Уже гораздо позже, по словам его зятя, Хрущев «порой откладывал книгу, задумывался и возвращался мыслями в прошлое. Он сожалел о том, что не окончил Промакадемию, да и вообще с учебой ему не везло. Другие обязанности всегда отрывали его от занятий»29.
Так Хрущев объяснял это сам себе. Удавалось ли ему себя убедить — другой вопрос. В отличие от многих соучеников, у него была в общежитии (улица Покровка — одно время Чернышевского — дом 40, впоследствии — гостиница «Урал») отдельная комната. А когда к нему присоединилась Нина Петровна с детьми, комнаты стало две. Она вспоминала: «У нас было две комнаты в разных концах коридора. В одной спали мы с маленькой Радой, в другой Юля, Леня и Матреша — няня, найденная Н. С. к нашему приезду»30.

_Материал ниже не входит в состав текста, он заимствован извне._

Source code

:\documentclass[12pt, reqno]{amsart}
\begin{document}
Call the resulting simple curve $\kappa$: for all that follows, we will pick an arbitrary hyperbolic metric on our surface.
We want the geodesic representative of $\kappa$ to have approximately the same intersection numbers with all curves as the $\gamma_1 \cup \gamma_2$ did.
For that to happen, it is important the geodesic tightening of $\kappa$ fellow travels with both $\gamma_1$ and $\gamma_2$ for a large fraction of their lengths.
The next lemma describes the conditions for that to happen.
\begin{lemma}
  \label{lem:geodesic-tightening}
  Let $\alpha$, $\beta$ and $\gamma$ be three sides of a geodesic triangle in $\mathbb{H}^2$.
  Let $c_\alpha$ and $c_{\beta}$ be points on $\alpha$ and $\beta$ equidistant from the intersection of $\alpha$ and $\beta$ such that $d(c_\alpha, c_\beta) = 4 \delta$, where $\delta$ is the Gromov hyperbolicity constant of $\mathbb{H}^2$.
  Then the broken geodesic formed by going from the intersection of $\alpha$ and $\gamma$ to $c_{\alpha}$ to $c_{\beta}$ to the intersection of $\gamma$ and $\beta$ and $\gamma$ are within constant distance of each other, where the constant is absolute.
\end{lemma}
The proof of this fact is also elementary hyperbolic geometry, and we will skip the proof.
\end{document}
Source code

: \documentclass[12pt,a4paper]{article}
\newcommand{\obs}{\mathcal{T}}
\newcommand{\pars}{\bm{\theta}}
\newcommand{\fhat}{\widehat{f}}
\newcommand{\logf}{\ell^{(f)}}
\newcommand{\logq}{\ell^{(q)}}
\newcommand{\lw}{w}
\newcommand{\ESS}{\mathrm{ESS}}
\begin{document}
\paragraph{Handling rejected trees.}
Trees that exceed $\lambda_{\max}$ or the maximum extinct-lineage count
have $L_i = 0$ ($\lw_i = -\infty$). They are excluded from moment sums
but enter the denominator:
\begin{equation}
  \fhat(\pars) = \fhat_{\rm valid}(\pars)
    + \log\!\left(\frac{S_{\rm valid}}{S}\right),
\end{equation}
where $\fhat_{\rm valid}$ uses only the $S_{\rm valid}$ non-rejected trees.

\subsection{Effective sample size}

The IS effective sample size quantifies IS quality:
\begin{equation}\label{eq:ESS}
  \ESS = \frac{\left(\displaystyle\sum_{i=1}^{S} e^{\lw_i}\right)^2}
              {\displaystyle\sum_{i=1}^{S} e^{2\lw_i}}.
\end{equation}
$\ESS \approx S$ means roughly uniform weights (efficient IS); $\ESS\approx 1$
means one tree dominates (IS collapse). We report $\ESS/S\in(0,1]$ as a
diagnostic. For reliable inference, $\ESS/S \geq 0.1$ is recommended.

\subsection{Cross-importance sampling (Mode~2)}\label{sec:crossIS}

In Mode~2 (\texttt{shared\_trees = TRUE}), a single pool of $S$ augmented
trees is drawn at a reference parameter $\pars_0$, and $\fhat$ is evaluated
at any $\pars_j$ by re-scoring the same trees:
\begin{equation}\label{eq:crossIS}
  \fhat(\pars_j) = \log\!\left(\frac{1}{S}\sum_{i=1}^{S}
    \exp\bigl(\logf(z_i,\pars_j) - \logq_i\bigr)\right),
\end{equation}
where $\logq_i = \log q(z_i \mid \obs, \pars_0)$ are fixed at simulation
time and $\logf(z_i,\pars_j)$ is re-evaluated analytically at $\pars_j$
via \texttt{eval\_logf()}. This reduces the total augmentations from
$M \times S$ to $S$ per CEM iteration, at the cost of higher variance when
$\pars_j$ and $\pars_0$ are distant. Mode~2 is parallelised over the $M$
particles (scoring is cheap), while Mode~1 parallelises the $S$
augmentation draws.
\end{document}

Сама академия располагалась на Новой Басманной, и от общежития до здания академии ходил трамвай. Хрущев ходил на занятия пешком. «Я не пользовался трамваем», — рассказывал он. Возможно, Хрущев все еще не доверял общественному транспорту — или же ему просто не улыбалось толкаться в переполненном вагоне среди «народных масс», от которых он с таким трудом оторвался31.
Вследствие своего месторасположения и особой роли академия находилась под пристальным вниманием Кремля. Резолюции заседаний парторганизации академии публиковались в «Правде» как образец партийной работы для учебных заведений по всей стране. В апреле 1930 года Сталин произнес здесь речь, в которой призывал партийных лидеров усилить борьбу с правыми32. Стоит добавить, что молодая жена Сталина, Надежда Аллилуева, тоже училась в академии (на текстильном отделении), и в ее переписке можно найти немало упоминаний об академии и ее делах33.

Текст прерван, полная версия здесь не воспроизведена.